#### Your instructions:
In the records below, count the lines that have "title" and answer with the number alone.

#### Saved entries:
=-=-=

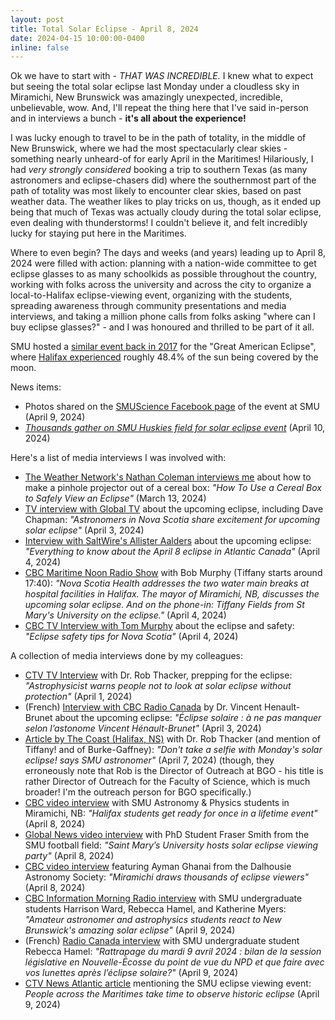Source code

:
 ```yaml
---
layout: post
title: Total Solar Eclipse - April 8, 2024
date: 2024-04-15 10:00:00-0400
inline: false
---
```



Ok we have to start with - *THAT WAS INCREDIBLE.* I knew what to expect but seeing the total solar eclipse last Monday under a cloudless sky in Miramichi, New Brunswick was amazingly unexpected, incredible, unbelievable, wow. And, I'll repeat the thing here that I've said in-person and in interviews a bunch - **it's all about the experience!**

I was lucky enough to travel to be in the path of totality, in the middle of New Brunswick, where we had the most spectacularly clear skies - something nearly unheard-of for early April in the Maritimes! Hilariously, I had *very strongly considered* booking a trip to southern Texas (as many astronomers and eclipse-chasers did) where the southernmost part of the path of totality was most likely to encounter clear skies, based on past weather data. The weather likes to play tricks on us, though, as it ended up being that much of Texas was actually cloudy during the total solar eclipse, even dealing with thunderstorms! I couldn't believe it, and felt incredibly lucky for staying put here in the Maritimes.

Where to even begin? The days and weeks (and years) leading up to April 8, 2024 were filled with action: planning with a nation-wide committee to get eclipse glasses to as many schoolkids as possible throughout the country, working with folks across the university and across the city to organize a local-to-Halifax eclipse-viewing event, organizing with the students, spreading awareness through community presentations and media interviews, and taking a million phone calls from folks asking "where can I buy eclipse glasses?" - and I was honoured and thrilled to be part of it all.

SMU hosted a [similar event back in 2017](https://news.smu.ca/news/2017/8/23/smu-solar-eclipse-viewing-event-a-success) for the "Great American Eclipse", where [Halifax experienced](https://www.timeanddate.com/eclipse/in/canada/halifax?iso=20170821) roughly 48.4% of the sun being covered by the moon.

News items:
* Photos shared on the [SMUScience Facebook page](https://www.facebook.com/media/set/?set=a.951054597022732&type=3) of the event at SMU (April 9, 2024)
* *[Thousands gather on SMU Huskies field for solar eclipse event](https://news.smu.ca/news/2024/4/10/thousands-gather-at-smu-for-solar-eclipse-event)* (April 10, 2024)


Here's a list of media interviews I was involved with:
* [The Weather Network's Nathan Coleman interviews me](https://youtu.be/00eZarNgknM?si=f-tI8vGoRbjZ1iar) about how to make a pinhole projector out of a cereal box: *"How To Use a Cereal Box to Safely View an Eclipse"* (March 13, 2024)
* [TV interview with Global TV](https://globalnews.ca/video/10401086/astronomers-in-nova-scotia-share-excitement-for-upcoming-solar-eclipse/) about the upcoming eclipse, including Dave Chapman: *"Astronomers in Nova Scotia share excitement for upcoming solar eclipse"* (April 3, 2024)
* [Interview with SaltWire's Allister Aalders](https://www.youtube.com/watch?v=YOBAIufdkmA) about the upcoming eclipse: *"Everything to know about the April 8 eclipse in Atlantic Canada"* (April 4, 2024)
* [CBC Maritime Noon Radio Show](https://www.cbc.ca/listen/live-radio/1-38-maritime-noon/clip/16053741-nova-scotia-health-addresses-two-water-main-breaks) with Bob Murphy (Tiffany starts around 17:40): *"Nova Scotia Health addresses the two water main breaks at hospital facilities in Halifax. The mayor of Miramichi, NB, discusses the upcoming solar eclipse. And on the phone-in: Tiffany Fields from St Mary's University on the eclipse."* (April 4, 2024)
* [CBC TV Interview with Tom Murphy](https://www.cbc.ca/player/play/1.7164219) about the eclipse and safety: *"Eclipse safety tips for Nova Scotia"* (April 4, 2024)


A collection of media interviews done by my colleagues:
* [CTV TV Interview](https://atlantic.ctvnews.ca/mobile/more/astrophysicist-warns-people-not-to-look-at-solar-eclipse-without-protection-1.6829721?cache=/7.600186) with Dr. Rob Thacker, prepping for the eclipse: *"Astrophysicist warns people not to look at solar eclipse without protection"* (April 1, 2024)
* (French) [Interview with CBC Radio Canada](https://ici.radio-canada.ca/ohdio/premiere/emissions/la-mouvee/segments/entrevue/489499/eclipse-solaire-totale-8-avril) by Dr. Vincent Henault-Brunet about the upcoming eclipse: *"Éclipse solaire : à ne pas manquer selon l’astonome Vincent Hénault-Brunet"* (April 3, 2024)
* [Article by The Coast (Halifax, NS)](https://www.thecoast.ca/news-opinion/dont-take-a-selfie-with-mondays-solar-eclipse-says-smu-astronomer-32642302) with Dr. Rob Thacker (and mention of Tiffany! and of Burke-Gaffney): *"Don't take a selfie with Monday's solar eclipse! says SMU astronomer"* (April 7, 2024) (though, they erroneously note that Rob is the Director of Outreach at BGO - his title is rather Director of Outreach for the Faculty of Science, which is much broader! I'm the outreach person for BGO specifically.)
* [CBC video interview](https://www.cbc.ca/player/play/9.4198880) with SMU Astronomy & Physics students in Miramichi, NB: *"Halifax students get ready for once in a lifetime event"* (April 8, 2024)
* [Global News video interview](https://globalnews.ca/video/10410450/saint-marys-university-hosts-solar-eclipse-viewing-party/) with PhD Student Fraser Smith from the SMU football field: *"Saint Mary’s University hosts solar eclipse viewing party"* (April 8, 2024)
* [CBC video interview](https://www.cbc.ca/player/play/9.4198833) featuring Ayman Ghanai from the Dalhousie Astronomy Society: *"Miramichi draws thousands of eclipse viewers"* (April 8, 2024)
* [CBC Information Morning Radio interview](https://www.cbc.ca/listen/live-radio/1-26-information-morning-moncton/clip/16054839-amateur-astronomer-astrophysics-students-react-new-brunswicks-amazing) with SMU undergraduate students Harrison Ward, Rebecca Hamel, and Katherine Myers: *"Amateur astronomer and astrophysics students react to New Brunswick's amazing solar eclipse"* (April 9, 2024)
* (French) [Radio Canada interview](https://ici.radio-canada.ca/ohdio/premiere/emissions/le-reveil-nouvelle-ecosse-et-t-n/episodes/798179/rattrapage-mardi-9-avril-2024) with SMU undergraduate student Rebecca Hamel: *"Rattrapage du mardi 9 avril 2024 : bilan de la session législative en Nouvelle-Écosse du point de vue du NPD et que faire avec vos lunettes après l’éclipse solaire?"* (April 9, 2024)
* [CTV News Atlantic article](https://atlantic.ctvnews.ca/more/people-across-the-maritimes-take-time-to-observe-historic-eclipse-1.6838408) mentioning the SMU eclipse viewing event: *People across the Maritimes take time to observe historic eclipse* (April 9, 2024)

=-=-=

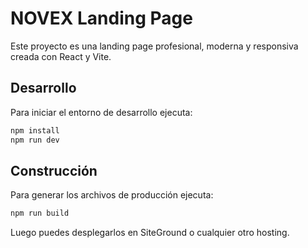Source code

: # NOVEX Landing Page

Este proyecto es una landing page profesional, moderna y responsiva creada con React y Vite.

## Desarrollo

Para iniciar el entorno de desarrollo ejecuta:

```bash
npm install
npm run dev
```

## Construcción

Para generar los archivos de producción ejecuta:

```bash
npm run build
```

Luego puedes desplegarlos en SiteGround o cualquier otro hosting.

=-=-=

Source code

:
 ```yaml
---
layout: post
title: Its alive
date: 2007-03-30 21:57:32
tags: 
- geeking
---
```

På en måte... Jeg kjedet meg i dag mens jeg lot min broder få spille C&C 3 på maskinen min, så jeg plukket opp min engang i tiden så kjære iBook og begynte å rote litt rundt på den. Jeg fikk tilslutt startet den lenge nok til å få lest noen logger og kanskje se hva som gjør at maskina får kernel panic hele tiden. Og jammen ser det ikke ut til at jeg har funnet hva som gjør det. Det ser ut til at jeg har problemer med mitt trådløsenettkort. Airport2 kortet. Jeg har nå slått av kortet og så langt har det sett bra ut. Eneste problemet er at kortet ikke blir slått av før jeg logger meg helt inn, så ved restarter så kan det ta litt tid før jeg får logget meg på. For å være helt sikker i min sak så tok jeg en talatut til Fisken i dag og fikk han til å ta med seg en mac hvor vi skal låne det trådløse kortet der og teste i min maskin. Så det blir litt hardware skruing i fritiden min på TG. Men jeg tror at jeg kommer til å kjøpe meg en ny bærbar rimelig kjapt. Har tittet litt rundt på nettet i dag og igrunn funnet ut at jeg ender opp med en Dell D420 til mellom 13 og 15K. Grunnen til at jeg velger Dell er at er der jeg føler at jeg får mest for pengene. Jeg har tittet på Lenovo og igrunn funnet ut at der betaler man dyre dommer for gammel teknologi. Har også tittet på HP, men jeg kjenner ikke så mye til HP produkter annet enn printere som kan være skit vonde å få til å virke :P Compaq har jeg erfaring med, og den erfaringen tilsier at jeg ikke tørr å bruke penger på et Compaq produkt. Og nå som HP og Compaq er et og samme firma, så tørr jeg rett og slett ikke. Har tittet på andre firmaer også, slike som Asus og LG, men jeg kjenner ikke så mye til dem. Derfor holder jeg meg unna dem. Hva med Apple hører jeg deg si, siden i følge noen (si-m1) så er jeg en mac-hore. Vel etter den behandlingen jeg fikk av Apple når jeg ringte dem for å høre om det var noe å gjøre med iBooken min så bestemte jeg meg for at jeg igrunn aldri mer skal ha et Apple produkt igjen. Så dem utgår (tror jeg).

=-=-=

#### The answer:
3